July 16, 2006 6:30 PM   Subscribe

How do I seal holes in the vapor barrier around electrical wires?

So I'm going to insulate part of my 3rd floor/attic. I'm putting in pot lights and some of the outlets will be on outside walls and all those have to be in side the vapor barrier. (I'm ripping out the existing plater and lathe and drywalling it, so I figured I might as well fix the electrical stuff while I'm in there)

So I assume I have to poke a hole in the vapor barrier to get the electrical wire through, but then what? Do I just leave a hole in the barrier? Or do I have to seal it with something? Google is no help. This is in Ontario if it makes a difference from a code point-of-view.
posted by GuyZero to Home & Garden (10 answers total)
 
I would think you'd use putty. Any serious hardware store carries it and can make suggestions.
posted by Steven C. Den Beste at 6:58 PM on July 16, 2006


You should seal the barrier. When you knock outlet boxes through vapor barrier, you put them in a plastic "Lessco box" which has flanges you can tape or spray-adhesive the barrier to - I've seen this done with Tyvek tape or with 3M "92" spray adhesive. Lessco boxes are only a couple of inches deep though - how deep are your pots?
posted by nicwolff at 7:01 PM on July 16, 2006


Or, you could consider insulating with foam instead of fibreglass - foam blocks air and water well, and prevents condensation - not really a DIY though.
posted by nicwolff at 7:09 PM on July 16, 2006


Those vapour ready boxes are silly expensive. I use a regular box and a heavy clear plastic box surround (looks like a clear plastic fedora). To seal the vapour barrier to the box surround and around wire protrusions I use black acoustical sealant because it is really cheap (but can be messy). There are all sorts of other products in caulking tubes that do the same job for lots more money.
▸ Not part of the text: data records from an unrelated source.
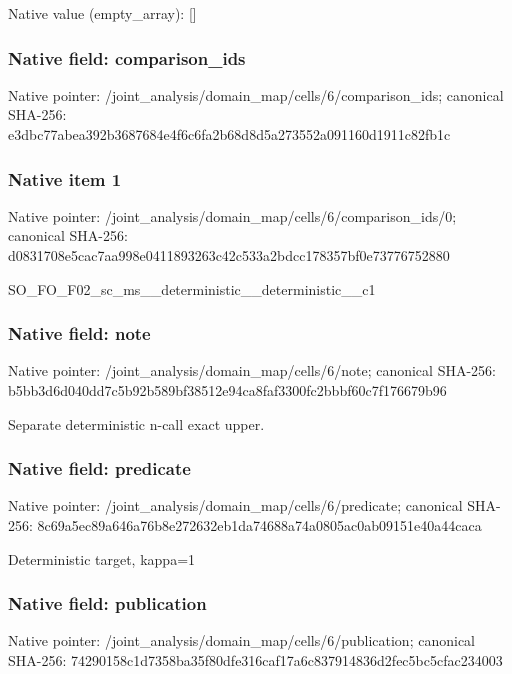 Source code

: \documentclass[10pt,a4paper]{article}
\begin{document}
Native value (empty\_\allowbreak{}array): []

\subsubsection{Native field: comparison\_\allowbreak{}ids}
Native pointer: /joint\_\allowbreak{}analysis/domain\_\allowbreak{}map/cells/6/comparison\_\allowbreak{}ids; canonical SHA-256: e3dbc77abea392b3687684e4f6c6fa2b68d8d5a273552a091160d1911c82fb1c

\subsubsection{Native item 1}
Native pointer: /joint\_\allowbreak{}analysis/domain\_\allowbreak{}map/cells/6/comparison\_\allowbreak{}ids/0; canonical SHA-256: d0831708e5cac7aa998e0411893263c42c533a2bdcc178357bf0e73776752880

\begingroup\raggedright\sloppy SO\_\allowbreak{}FO\_\allowbreak{}F02\_\allowbreak{}sc\_\allowbreak{}ms\_\allowbreak{}\_\allowbreak{}deterministic\_\allowbreak{}\_\allowbreak{}deterministic\_\allowbreak{}\_\allowbreak{}c1\par\endgroup

\subsubsection{Native field: note}
Native pointer: /joint\_\allowbreak{}analysis/domain\_\allowbreak{}map/cells/6/note; canonical SHA-256: b5bb3d6d040dd7c5b92b589bf38512e94ca8faf3300fc2bbbf60c7f176679b96

\begingroup\raggedright\sloppy Separate deterministic n-call exact upper.\par\endgroup

\subsubsection{Native field: predicate}
Native pointer: /joint\_\allowbreak{}analysis/domain\_\allowbreak{}map/cells/6/predicate; canonical SHA-256: 8c69a5ec89a646a76b8e272632eb1da74688a74a0805ac0ab09151e40a44caca

\begingroup\raggedright\sloppy Deterministic target,\allowbreak{} kappa=\allowbreak{}1\par\endgroup

\subsubsection{Native field: publication}
Native pointer: /joint\_\allowbreak{}analysis/domain\_\allowbreak{}map/cells/6/publication; canonical SHA-256: 74290158c1d7358ba35f80dfe316caf17a6c837914836d2fec5bc5cfac234003
\end{document}
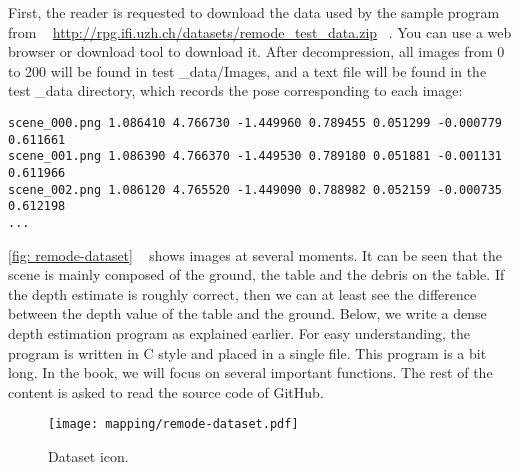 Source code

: First, the reader is requested to download the data used by the sample program from ~ \url{http://rpg.ifi.uzh.ch/datasets/remode_test_data.zip} ~. You can use a web browser or download tool to download it. After decompression, all images from 0 to 200 will be found in test \_data/Images, and a text file will be found in the test \_data directory, which records the pose corresponding to each image:
\begin{lstlisting}
scene_000.png 1.086410 4.766730 -1.449960 0.789455 0.051299 -0.000779 0.611661
scene_001.png 1.086390 4.766370 -1.449530 0.789180 0.051881 -0.001131 0.611966
scene_002.png 1.086120 4.765520 -1.449090 0.788982 0.052159 -0.000735 0.612198
...
\end{lstlisting}

\autoref{fig: remode-dataset} ~ shows images at several moments. It can be seen that the scene is mainly composed of the ground, the table and the debris on the table. If the depth estimate is roughly correct, then we can at least see the difference between the depth value of the table and the ground. Below, we write a dense depth estimation program as explained earlier. For easy understanding, the program is written in C style and placed in a single file. This program is a bit long. In the book, we will focus on several important functions. The rest of the content is asked to read the source code of GitHub.

\begin{figure}[! ht]
\centering
\texttt{[image: mapping/remode-dataset.pdf]}
\caption{Dataset icon. }
\label{fig: remode-dataset}
\end{figure}

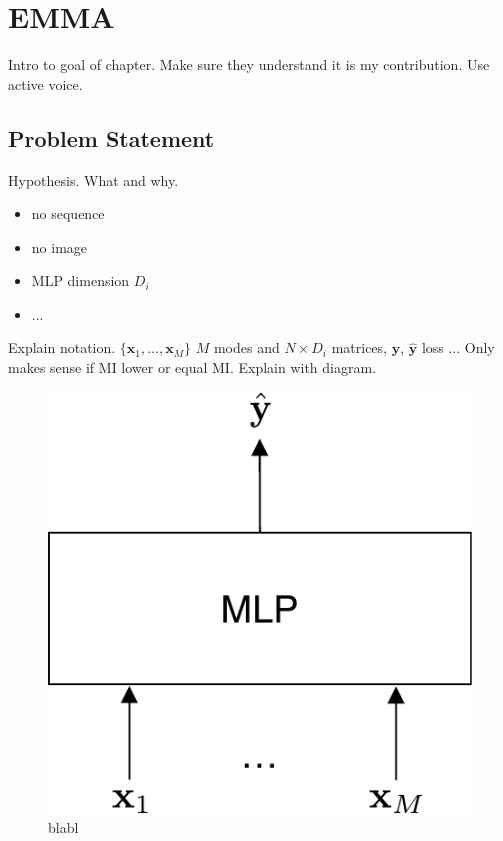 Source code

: \chapter{EMMA} 
\label{chapter-5} 

Intro to goal of chapter. Make sure they understand it is my contribution. Use active voice.


\section{Problem Statement}

Hypothesis. What and why.
\begin{itemize}
\item no sequence
\item no image
\item MLP dimension $D_i$ 
\item ...\\
\end{itemize}

Explain notation. $\{\mathbf{x}_1, \ldots, \mathbf{x}_M\}$ $M$ modes and $N \times D_i$ matrices, $\mathbf{y}$, $\hat{\mathbf{y}}$ loss ... Only makes sense if MI lower or equal MI. Explain with diagram.
\begin{figure}[!h]
\centering
\includegraphics[scale=0.5]{figures/mlp-without-emma}
\caption{blabl}	
\label{fig:summary}
\end{figure}

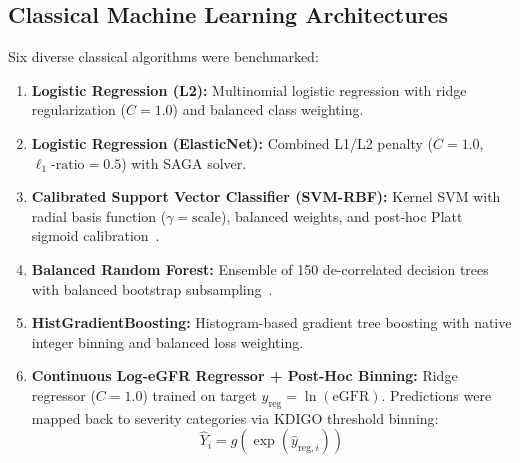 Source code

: \documentclass[10pt,conference]{IEEEtran}
\begin{document}
\subsection{Classical Machine Learning Architectures}
Six diverse classical algorithms were benchmarked:
\begin{enumerate}
    \item \textbf{Logistic Regression (L2):} Multinomial logistic regression with ridge regularization ($C=1.0$) and balanced class weighting.
    \item \textbf{Logistic Regression (ElasticNet):} Combined L1/L2 penalty ($C=1.0$, $\ell_1\text{-ratio} = 0.5$) with SAGA solver.
    \item \textbf{Calibrated Support Vector Classifier (SVM-RBF):} Kernel SVM with radial basis function ($\gamma = \text{scale}$), balanced weights, and post-hoc Platt sigmoid calibration~\cite{platt1999probabilistic}.
    \item \textbf{Balanced Random Forest:} Ensemble of 150 de-correlated decision trees with balanced bootstrap subsampling~\cite{breiman2001random}.
    \item \textbf{HistGradientBoosting:} Histogram-based gradient tree boosting with native integer binning and balanced loss weighting.
    \item \textbf{Continuous Log-eGFR Regressor + Post-Hoc Binning:} Ridge regressor ($C=1.0$) trained on target $y_{\text{reg}} = \ln(\text{eGFR})$. Predictions were mapped back to severity categories via KDIGO threshold binning:
    \begin{equation}
    \hat{Y}_i = g(\exp(\hat{y}_{\text{reg},i}))
    \end{equation}
\end{enumerate}
\end{document}
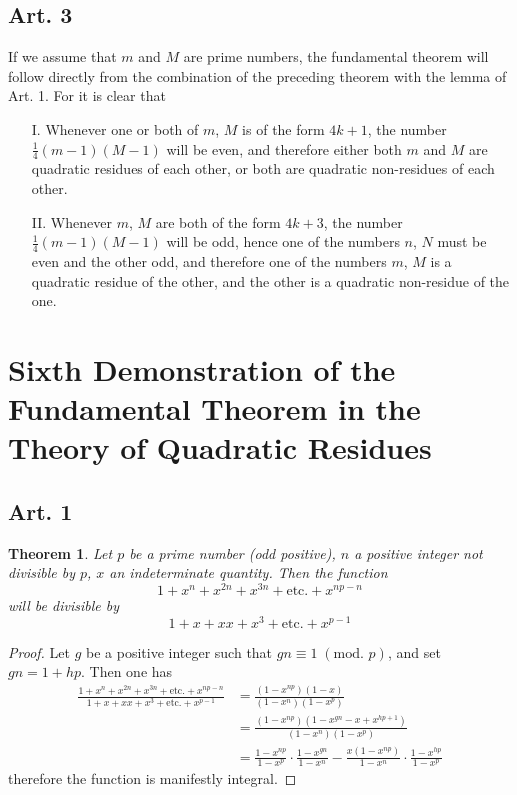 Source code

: \documentclass{book}
\theoremstyle{plain}
\newtheorem*{theorem}{Theorem}
\theoremstyle{remark}
\begin{document}
\subsection*{Art. 3} 

If we assume that $m$ and $M$ are prime numbers, the fundamental theorem will follow directly from the combination of the preceding theorem with the lemma of Art. 1.  For it is clear that
\begin{enumerate}
\item[I.] Whenever one or both of $m$, $M$ is of the form $4k+1$, the number $\tfrac{1}{4}(m-1)(M-1)$ will be even, and therefore either both $m$ and $M$ are quadratic residues of each other, or both are quadratic non-residues of each other.  
\item[II.] Whenever $m$, $M$ are both of the form $4k+3$, the number $\tfrac{1}{4}(m-1)(M-1)$ will be odd, hence one of the numbers $n$, $N$ must be even and the other odd, and therefore one of the numbers $m$, $M$ is a quadratic residue of the other, and the other is a quadratic non-residue of the one.
\end{enumerate}

\newpage 

\section*{Sixth Demonstration of the Fundamental Theorem in the Theory of Quadratic Residues}

\subsection*{Art. 1}

\begin{theorem} Let $p$ be a prime number (odd positive), $n$ a positive integer not divisible by $p$, $x$ an indeterminate quantity.  Then the function
\[ 1 + x^n + x^{2n} + x^{3n} + \textrm{etc.} + x^{np-n} \]
will be divisible by
\[ 1 + x + xx + x^3 + \textrm{etc.} + x^{p-1} \]
\end{theorem}
\begin{proof}
Let $g$ be a positive integer such that $gn \equiv 1 \;(\textrm{mod. }p)$, and set $gn = 1 + hp$.  Then one has
\begin{align*} \frac{1 + x^n + x^{2n} + x^{3n} + \textrm{etc.} + x^{np-n}}{1 + x + xx + x^3 + \textrm{etc.} + x^{p-1}} &= \frac{(1-x^{np})(1-x)}{(1-x^n)(1-x^p)}  \\
&= \frac{(1-x^{np})(1-x^{gn}-x+x^{hp+1})}{(1-x^n)(1-x^p)} \\
&= \frac{1-x^{np}}{1-x^p} \cdot \frac{1-x^{gn}}{1-x^n} - \frac{x(1-x^{np})}{1-x^n} \cdot \frac{1-x^{hp}}{1-x^p} \end{align*}
therefore the function is manifestly integral.
\end{proof}
\end{document}
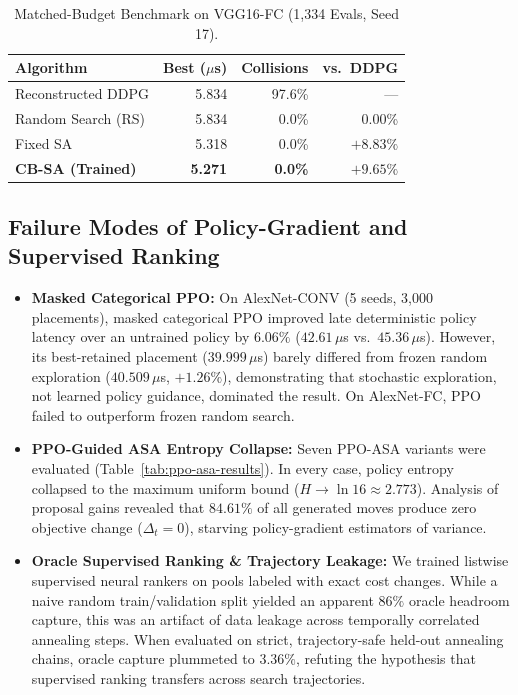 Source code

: \documentclass[10pt,conference]{IEEEtran}
\begin{document}
\begin{table}[t]
  \caption{Matched-Budget Benchmark on VGG16-FC (1,334 Evals, Seed 17).}
  \label{tab:matched-ddpg}
  \centering
  \footnotesize
  \setlength{\tabcolsep}{3.5pt}
  \begin{tabular}{lrrr}
    \toprule
    Algorithm & Best ($\mu$s) & Collisions & vs.\ DDPG \\
    \midrule
    Reconstructed DDPG & 5.834 & 97.6\% & --- \\
    Random Search (RS) & 5.834 & 0.0\% & 0.00\% \\
    Fixed SA           & 5.318 & 0.0\% & $+8.83\%$ \\
    \textbf{CB-SA (Trained)} & \textbf{5.271} & \textbf{0.0\%} & $\mathbf{+9.65\%}$ \\
    \bottomrule
  \end{tabular}
\end{table}

\subsection{Failure Modes of Policy-Gradient and Supervised Ranking}
\begin{itemize}
  \item \textbf{Masked Categorical PPO:} On AlexNet-CONV (5 seeds, 3,000 placements), masked categorical PPO improved late deterministic policy latency over an untrained policy by $6.06\%$ ($42.61\,\mu$s vs.\ $45.36\,\mu$s). However, its best-retained placement ($39.999\,\mu$s) barely differed from frozen random exploration ($40.509\,\mu$s, $+1.26\%$), demonstrating that stochastic exploration, not learned policy guidance, dominated the result. On AlexNet-FC, PPO failed to outperform frozen random search.
  \item \textbf{PPO-Guided ASA Entropy Collapse:} Seven PPO-ASA variants were evaluated (Table~\ref{tab:ppo-asa-results}). In every case, policy entropy collapsed to the maximum uniform bound ($H \to \ln 16 \approx 2.773$). Analysis of proposal gains revealed that $84.61\%$ of all generated moves produce zero objective change ($\Delta_t = 0$), starving policy-gradient estimators of variance.
  \item \textbf{Oracle Supervised Ranking \& Trajectory Leakage:} We trained listwise supervised neural rankers on pools labeled with exact cost changes. While a naive random train/validation split yielded an apparent $86\%$ oracle headroom capture, this was an artifact of data leakage across temporally correlated annealing steps. When evaluated on strict, trajectory-safe held-out annealing chains, oracle capture plummeted to $3.36\%$, refuting the hypothesis that supervised ranking transfers across search trajectories.
\end{itemize}
\end{document}
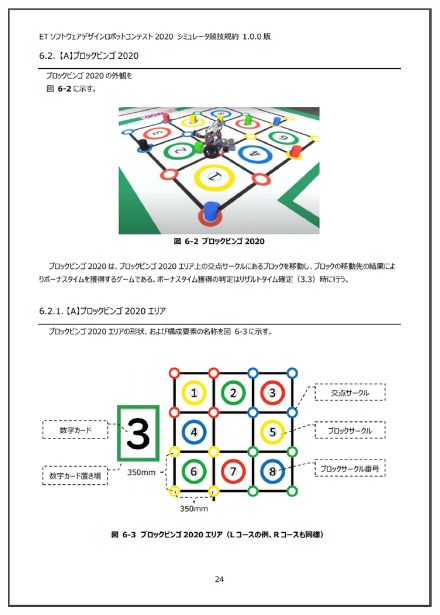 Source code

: \documentclass[uplatex, report, a4j, 10pt]{jsbook}
\begin{document}
\begin{figure}[tp]
    \begin{center}
    \includegraphics[width=\hsize]{specification/ET_11.eps}
    \end{center}
\end{figure}
\end{document}

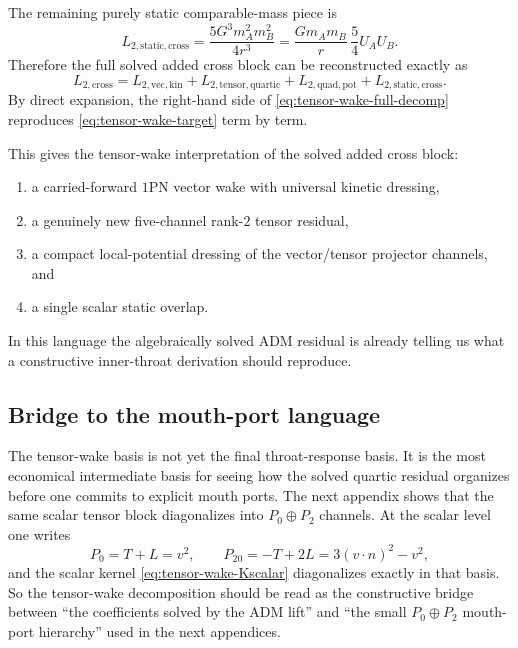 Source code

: \documentclass[11pt]{article}
\newcommand{\OnePN}{\mathrm{1PN}}
\newcommand{\ADM}{\mathrm{ADM}}
\begin{document}
The remaining purely static comparable-mass piece is
\begin{equation}
L_{2,\mathrm{static,cross}}
=
\frac{5G^3m_A^2m_B^2}{4r^3}
=
\frac{Gm_A m_B}{r}\,\frac54 U_AU_B.
\label{eq:tensor-wake-static-cross}
\end{equation}
Therefore the full solved added cross block can be reconstructed exactly as
\begin{equation}
L_{2,\mathrm{cross}}
=
L_{2,\mathrm{vec,kin}}
+L_{2,\mathrm{tensor,quartic}}
+L_{2,\mathrm{quad,pot}}
+L_{2,\mathrm{static,cross}}.
\label{eq:tensor-wake-full-decomp}
\end{equation}
By direct expansion, the right-hand side of
\cref{eq:tensor-wake-full-decomp} reproduces \cref{eq:tensor-wake-target} term by term.

This gives the tensor-wake interpretation of the solved added cross block:
\begin{enumerate}[leftmargin=1.5em]
  \item a carried-forward \(\OnePN\) vector wake with universal kinetic dressing,
  \item a genuinely new five-channel rank-\(2\) tensor residual,
  \item a compact local-potential dressing of the vector/tensor projector channels, and
  \item a single scalar static overlap.
\end{enumerate}
In this language the algebraically solved \(\ADM\) residual is already telling us what a
constructive inner-throat derivation should reproduce.

\subsection{Bridge to the mouth-port language}
\label{app:tensor-wake-bridge}

The tensor-wake basis is not yet the final throat-response basis.
It is the most economical intermediate basis for seeing how the solved quartic residual
organizes before one commits to explicit mouth ports.
The next appendix shows that the same scalar tensor block diagonalizes into
\(P_0\oplus P_2\) channels.
At the scalar level one writes
\begin{equation}
P_0=T+L=v^2,
\qquad
P_{20}=-T+2L=3(v\cdot n)^2-v^2,
\label{eq:tensor-wake-P0P20}
\end{equation}
and the scalar kernel \cref{eq:tensor-wake-Kscalar} diagonalizes exactly in that basis.
So the tensor-wake decomposition should be read as the constructive bridge between
``the coefficients solved by the \(\ADM\) lift'' and ``the small
\(P_0\oplus P_2\) mouth-port hierarchy'' used in the next appendices.
\end{document}
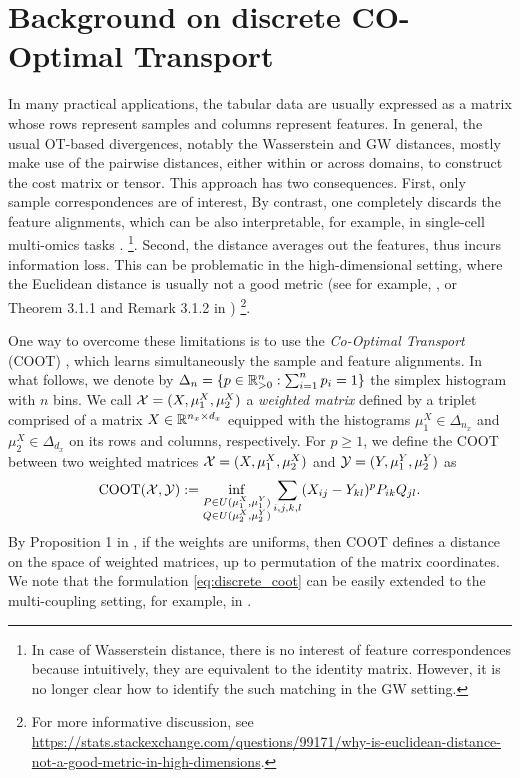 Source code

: \raggedbottom

\section{Background on discrete CO-Optimal Transport}

In many practical applications, the tabular data are usually expressed as a matrix whose rows
represent samples and columns represent features.
In general, the usual OT-based divergences, notably the Wasserstein and GW distances, mostly make
use of the pairwise distances, either within or across domains, to construct the cost matrix
or tensor. This approach has two consequences. First, only sample correspondences are of interest,
By contrast, one completely discards the feature alignments, which can be also interpretable,
for example, in single-cell multi-omics tasks \citep{Demetci20b}.
\footnote{In case of Wasserstein distance, there is no interest of feature correspondences
because intuitively, they are equivalent to the identity matrix. However,
it is no longer clear how to identify the such matching in the GW setting.}.
Second, the distance averages out the features, thus incurs information loss.
This can be problematic in the high-dimensional setting,
where the Euclidean distance is usually not a good metric
(see for example, \citep{Aggarwal01}, or Theorem 3.1.1 and Remark 3.1.2 in \citep{Vershynin18})
\footnote{For more informative discussion,
see \url{https://stats.stackexchange.com/questions/99171/why-is-euclidean-distance-not-a-good-metric-in-high-dimensions}.}.

One way to overcome these limitations is to use the \textit{Co-Optimal Transport} (COOT)
\citep{Redko20}, which learns simultaneously the sample and feature alignments.
In what follows, we denote by $\Delta_{n}= \{p \in \mathbb R_{> 0}^n: \sum_{i=1}^{n} p_{i}=1\}$
the simplex histogram with $n$ bins. We call $\mathcal X = (X, \mu_1^X, \mu_2^X)$ a \textit{weighted matrix}
defined by a triplet comprised of a matrix $X \in \mathbb R^{n_x \times d_x}$
equipped with the histograms $\mu_1^X \in \Delta_{n_x}$ and $\mu_2^X \in \Delta_{d_x}$
on its rows and columns, respectively. For $p \geq 1$, we define the COOT between two
weighted matrices $\mathcal X = (X, \mu_1^X, \mu_2^X)$ and $\mathcal Y = (Y, \mu_1^Y, \mu_2^Y)$ as
\begin{align}
  \label{eq:discrete_coot}
    \text{COOT}(\mathcal X, \mathcal Y) :=
    \inf_{\substack{P \in U(\mu_1^X, \mu_1^Y) \\ Q \in U(\mu_2^X, \mu_2^Y)}}
    \sum_{i,j,k,l} (X_{ij} - Y_{kl})^p P_{ik} Q_{jl}.
\end{align}
By Proposition 1 in \citep{Redko20}, if the weights are uniforms,
then COOT defines a distance on the space of weighted matrices,
up to permutation of the matrix coordinates. We note that the formulation \eqref{eq:discrete_coot}
can be easily extended to the multi-coupling setting, for example, in \citep{Kerdoncuff22}.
If your pot light mounting box requires a plywood enclosure then you can just seal the plastic to the plywood at the edges. I like the aluminium metal tape for this purpose as it isn't degraded by heat. Again seal where the wire comes through the plywood with acoustical sealant.

I like to back the ceiling boxes with a 2X6 between the joists just in case you might want to hang a ceiling fan in the future. I also run 14/3 rather than 14/2 to the switch for flexibility in the future.
posted by Mitheral at 7:28 PM on July 16, 2006


I'm using the stock vapor barrier boxes you get at a big box hardware store (Rona, because it's literally 100 feet from a Home Depot and is, at most, 1/10th as busy. I don't get it.) for both the outlets and the pots. The ones for the pots are huge, like 1'x2'x1' and the ones for the outlets are just big enough to get a standard outlet box into.

I understand how to attach the pre-made vapor barrier box to the main vapor barrier (or rather, I don't have to understand really, because my drywall guy will do that). But I'm still not sure which of the many possible products I could use that I should use. Putty seems... too stiff. At least, if it's like the glazier's putty I have. Though obviously glazier's putty probably isn't the right thing. Caluking? Is it rated for use around electrical wire? Spray foam? Seems a bit much for a little hole and again, I'm not sure if it's rated to 90 deg C like the wire, boxes, etc. Electrical tape? Seems like it wouldn't seal well. Chewing gum?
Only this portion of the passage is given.